**Instructions to follow**
Filter the records below for the word "violations". Keep each line that has it.
----- Source material -----
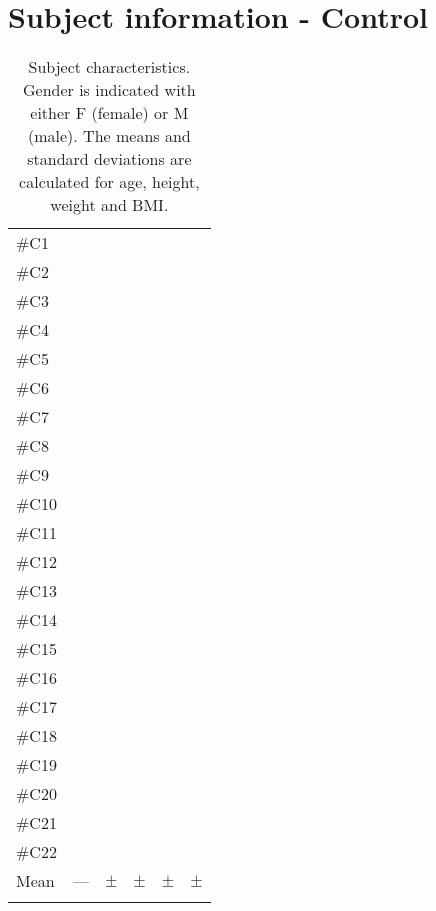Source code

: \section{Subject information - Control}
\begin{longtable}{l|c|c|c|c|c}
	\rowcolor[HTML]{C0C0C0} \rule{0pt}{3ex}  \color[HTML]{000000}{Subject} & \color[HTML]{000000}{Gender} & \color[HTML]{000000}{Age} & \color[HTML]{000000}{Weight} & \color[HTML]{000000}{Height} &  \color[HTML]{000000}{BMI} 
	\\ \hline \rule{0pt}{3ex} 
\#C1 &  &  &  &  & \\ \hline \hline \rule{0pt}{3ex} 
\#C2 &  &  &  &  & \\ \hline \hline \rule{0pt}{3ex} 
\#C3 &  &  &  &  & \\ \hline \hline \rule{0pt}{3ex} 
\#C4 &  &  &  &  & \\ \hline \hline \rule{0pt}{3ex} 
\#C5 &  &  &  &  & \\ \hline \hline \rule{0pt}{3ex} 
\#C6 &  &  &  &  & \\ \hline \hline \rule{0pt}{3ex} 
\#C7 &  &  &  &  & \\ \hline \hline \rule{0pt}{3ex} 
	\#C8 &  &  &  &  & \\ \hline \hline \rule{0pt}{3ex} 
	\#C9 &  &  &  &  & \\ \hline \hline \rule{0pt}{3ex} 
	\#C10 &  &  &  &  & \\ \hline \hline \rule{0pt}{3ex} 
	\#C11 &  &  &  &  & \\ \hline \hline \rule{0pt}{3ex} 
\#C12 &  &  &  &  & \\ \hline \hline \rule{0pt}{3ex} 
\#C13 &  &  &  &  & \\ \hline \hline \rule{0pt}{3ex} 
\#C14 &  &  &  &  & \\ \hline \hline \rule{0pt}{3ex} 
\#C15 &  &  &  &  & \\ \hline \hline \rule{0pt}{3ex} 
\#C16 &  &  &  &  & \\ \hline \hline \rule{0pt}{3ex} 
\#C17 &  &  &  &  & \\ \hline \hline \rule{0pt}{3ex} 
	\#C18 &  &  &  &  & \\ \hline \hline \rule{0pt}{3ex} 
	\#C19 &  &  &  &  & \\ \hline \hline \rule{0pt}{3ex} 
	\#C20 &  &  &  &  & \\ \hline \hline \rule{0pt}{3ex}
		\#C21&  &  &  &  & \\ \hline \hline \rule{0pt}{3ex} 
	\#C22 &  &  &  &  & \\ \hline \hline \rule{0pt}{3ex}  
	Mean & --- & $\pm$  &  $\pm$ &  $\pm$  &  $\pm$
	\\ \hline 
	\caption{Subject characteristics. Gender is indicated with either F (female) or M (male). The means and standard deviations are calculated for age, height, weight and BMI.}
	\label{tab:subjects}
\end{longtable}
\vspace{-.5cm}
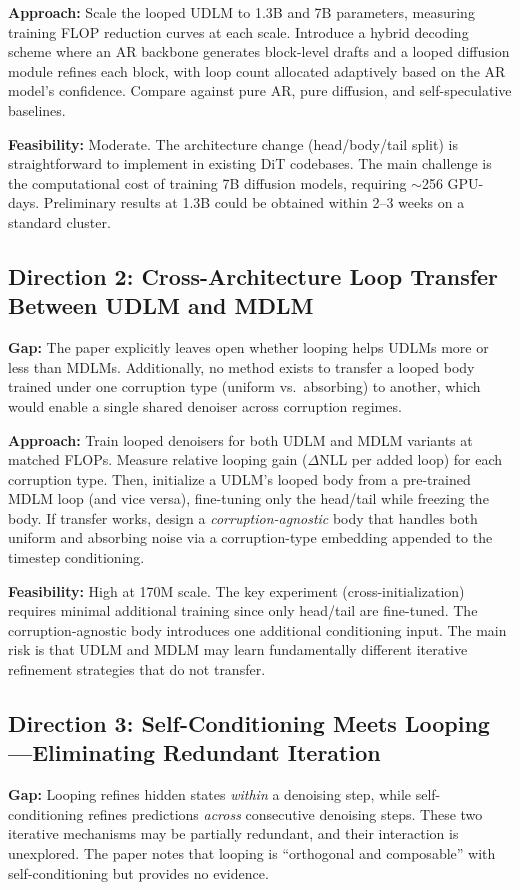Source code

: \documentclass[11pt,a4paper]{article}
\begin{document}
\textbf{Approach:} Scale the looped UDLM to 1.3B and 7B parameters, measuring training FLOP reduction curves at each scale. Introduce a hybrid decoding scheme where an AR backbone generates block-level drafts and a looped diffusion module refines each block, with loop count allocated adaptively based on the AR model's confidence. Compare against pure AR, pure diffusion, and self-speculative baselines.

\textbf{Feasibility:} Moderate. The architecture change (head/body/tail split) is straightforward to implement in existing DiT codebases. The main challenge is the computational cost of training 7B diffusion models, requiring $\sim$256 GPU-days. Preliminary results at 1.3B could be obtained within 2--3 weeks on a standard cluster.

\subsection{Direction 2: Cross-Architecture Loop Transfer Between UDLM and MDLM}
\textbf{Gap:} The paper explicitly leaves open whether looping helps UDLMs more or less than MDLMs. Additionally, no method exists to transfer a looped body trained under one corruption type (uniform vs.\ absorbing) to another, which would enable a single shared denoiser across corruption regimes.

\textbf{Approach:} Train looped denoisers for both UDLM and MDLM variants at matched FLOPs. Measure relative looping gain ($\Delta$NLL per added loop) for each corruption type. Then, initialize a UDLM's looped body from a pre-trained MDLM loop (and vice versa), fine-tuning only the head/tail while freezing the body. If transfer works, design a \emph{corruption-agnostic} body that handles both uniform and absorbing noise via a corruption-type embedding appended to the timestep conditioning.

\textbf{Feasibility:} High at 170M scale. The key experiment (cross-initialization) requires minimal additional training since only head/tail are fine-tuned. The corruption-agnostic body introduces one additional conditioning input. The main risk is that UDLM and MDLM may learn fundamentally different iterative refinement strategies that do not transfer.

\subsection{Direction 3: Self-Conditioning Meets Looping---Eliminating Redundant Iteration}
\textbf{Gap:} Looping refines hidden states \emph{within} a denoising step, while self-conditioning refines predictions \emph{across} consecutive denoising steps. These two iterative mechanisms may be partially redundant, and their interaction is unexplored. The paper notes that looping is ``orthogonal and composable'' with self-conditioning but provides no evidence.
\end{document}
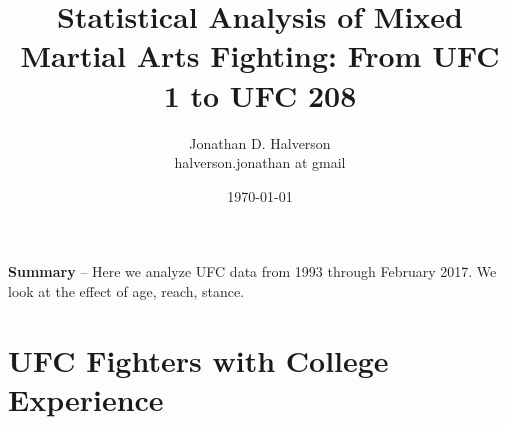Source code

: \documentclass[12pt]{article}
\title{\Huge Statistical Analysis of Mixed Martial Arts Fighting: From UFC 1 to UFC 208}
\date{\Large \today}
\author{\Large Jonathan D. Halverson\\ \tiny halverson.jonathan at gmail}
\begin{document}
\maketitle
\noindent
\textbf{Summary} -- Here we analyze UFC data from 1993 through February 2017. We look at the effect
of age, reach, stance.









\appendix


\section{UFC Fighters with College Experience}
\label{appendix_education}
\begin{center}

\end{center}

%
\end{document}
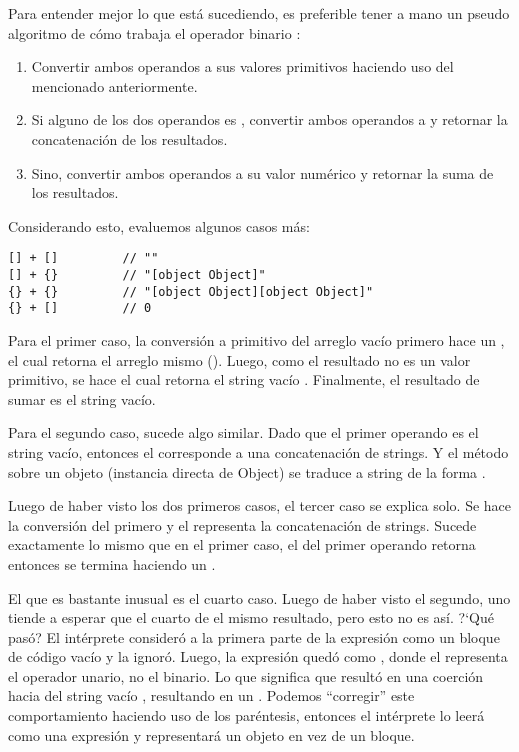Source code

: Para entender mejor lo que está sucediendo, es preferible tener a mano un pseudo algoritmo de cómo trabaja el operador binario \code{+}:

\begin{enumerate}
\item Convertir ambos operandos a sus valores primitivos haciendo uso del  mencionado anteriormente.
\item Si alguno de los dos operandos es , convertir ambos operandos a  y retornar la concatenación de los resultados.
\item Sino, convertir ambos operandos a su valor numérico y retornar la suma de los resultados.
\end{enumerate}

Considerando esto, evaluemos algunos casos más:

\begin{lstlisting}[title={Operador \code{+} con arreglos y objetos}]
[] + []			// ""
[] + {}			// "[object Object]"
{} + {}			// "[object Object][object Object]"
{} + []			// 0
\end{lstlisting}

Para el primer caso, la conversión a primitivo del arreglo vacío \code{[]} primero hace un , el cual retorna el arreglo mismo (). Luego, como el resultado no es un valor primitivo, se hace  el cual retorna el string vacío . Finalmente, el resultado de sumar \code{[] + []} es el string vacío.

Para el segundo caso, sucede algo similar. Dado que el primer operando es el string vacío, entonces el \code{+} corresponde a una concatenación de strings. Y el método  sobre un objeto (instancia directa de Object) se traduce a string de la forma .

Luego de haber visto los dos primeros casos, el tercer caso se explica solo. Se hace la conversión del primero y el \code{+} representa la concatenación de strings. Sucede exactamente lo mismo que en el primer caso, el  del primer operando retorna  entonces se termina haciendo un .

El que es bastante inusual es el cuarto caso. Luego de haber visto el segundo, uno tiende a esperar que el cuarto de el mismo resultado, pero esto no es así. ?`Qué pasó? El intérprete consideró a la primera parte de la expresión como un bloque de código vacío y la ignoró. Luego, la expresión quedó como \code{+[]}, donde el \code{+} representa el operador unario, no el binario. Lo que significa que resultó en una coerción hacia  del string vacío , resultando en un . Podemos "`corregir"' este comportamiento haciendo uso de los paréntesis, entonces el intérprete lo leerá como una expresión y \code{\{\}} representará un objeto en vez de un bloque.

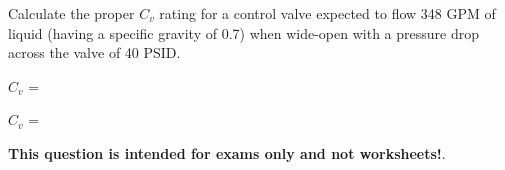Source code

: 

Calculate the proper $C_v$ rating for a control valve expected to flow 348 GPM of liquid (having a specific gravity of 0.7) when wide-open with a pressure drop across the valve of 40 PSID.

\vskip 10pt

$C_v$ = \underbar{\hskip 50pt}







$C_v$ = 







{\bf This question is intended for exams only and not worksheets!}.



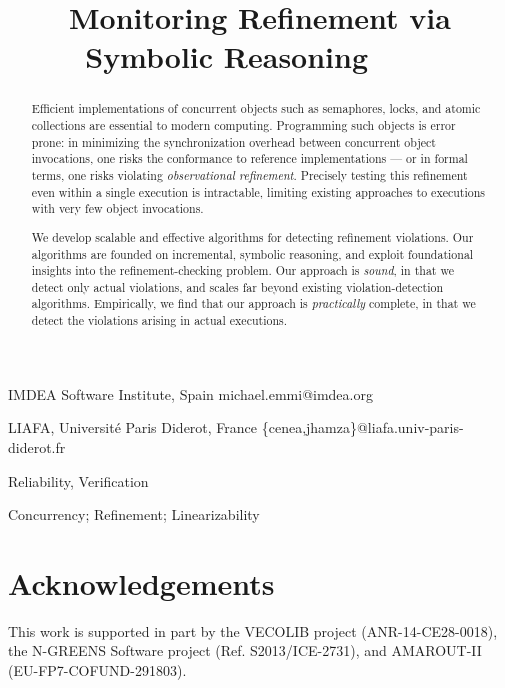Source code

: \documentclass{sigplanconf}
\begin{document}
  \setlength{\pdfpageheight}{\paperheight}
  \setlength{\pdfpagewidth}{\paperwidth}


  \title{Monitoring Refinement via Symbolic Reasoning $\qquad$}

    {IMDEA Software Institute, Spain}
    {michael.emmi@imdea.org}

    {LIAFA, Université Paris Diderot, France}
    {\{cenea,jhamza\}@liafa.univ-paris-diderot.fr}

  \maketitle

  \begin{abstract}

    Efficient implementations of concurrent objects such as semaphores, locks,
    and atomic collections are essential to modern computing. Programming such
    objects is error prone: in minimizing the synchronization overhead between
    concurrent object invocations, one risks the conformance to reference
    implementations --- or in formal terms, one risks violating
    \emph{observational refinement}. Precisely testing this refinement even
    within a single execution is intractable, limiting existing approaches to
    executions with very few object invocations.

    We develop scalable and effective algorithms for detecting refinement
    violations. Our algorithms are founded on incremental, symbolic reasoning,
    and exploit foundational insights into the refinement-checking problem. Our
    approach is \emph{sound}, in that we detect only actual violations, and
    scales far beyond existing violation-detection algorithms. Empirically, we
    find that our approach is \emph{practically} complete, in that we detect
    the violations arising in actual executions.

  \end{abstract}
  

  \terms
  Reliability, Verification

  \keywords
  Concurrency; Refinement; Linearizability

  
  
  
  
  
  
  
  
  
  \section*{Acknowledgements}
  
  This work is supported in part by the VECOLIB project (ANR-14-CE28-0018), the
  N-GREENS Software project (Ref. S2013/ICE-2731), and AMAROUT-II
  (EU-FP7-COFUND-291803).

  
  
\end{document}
-----
**Written response**
    violations. Our algorithms are founded on incremental, symbolic reasoning,
    approach is \emph{sound}, in that we detect only actual violations, and
    the violations arising in actual executions.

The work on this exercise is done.